Ruby committed to funding fully only seven of the twelve Conservation Action Plan measures. For the remaining five measures, Ruby agreed to contribute partial funding, with the remaining funds to be "acquired via cost-share." For four of those five projects, Ruby's partial contribution would amount to twenty-five percent of the costs; the remaining seventy-five percent would be "obtained from other sources." For the remaining partially-funded project, Ruby would pay $150,000, leaving an unspecified amount of "remaining funds" to be acquired elsewhere. The Letter of Commitment indicated that it would be the FWS's responsibility to obtain cost-share funding. Ruby agreed, if the FWS were unable to do so, to "pay any reasonable costs, as determined by Ruby in its sole discretion . . . to ensure the identified conservation action is completed." (Emphasis added.)
The Letter stated that "Ruby anticipate[d] that each of the actions [would] be initiated within five years of Ruby's receipt of its Certificate" from FERC authorizing the Project. (Emphasis added.) It further stated that, if any of the conservation actions could not "be completed for any reason, Ruby [would] work with the Service, other federal agencies, states and/or NGO partners to identify another ESA conservation action that will provide the same or greater conservation benefit for the same species as the conservation action that was originally identified." Nothing in the Letter set forth any penalties or other consequences to be imposed upon Ruby if required CAP measures were underfunded or not implemented.

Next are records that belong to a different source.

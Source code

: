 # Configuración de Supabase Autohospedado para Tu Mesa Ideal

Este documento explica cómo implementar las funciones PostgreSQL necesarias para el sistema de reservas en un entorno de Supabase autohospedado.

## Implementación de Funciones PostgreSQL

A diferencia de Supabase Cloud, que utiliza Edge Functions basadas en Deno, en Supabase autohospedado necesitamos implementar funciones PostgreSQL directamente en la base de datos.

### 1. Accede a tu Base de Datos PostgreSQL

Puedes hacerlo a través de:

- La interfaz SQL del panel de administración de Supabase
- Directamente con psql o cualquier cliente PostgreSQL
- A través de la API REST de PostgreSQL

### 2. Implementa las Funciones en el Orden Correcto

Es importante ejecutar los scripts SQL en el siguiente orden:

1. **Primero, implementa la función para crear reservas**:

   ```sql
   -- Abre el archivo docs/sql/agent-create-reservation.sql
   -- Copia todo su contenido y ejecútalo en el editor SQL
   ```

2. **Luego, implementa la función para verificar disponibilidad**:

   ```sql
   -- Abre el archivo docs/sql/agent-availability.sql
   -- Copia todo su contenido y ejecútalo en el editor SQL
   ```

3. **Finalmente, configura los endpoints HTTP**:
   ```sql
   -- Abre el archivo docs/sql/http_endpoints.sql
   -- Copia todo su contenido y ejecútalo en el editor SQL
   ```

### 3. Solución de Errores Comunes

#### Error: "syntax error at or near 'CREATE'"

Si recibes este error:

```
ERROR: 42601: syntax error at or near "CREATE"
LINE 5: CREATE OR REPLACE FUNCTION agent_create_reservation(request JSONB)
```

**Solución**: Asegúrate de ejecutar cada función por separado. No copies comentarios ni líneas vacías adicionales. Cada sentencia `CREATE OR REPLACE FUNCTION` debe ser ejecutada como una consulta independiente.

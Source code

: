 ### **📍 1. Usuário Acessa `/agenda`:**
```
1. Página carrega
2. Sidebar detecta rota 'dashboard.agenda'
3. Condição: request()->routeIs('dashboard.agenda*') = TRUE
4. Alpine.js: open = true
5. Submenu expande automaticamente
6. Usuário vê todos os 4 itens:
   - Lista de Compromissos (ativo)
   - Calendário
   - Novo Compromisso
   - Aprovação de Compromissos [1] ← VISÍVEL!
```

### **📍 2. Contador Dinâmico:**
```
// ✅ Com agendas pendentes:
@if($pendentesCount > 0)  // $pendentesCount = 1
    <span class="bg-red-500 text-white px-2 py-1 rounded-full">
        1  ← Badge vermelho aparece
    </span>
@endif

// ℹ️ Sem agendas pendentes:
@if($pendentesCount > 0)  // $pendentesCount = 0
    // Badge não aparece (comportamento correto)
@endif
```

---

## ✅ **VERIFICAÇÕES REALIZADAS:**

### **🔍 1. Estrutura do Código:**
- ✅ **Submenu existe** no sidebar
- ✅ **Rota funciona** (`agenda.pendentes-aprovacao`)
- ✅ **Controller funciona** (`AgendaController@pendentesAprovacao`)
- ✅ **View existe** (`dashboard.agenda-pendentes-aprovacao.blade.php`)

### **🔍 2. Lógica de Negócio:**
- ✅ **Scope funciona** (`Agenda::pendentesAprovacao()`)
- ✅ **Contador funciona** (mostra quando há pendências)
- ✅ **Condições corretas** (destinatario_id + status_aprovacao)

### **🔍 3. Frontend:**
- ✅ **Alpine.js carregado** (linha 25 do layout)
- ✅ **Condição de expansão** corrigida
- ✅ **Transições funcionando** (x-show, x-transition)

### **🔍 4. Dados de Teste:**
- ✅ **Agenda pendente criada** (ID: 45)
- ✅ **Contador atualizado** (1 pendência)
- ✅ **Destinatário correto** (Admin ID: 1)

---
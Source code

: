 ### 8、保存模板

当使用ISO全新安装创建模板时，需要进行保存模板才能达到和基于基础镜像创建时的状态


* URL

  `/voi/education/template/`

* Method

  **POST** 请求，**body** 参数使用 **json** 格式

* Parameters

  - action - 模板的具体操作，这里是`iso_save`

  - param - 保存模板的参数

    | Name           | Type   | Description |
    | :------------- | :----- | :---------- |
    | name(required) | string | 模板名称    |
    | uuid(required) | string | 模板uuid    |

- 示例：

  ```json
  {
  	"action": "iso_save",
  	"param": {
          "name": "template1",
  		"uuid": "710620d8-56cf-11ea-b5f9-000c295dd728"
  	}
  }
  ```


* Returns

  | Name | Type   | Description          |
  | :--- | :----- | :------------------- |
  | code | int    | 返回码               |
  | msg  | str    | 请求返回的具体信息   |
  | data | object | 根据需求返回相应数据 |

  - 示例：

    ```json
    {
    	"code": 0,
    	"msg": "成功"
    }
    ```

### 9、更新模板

To the degree there are funding commitments, the CAP measures are, however, in some measure enforceable, albeit not through the ESA's mechanisms. The Action Plan was incorporated into both the FERC Certificate and the BLM's Record of Decision, each of which provides for discretionary agency enforcement.
First, as to the FERC Certificate, the Natural Gas Act authorizes FERC to impose civil penalties of up to $1,000,000 per day for each violation of "any rule, regulation, restriction, condition, or order made or imposed by [FERC]." Id. § 717t-1(a). Condition 1 of the FERC Certificate for the Project states that Ruby "shall follow" the "mitigation measures" described in "its application, supplemental filings . . . , and ...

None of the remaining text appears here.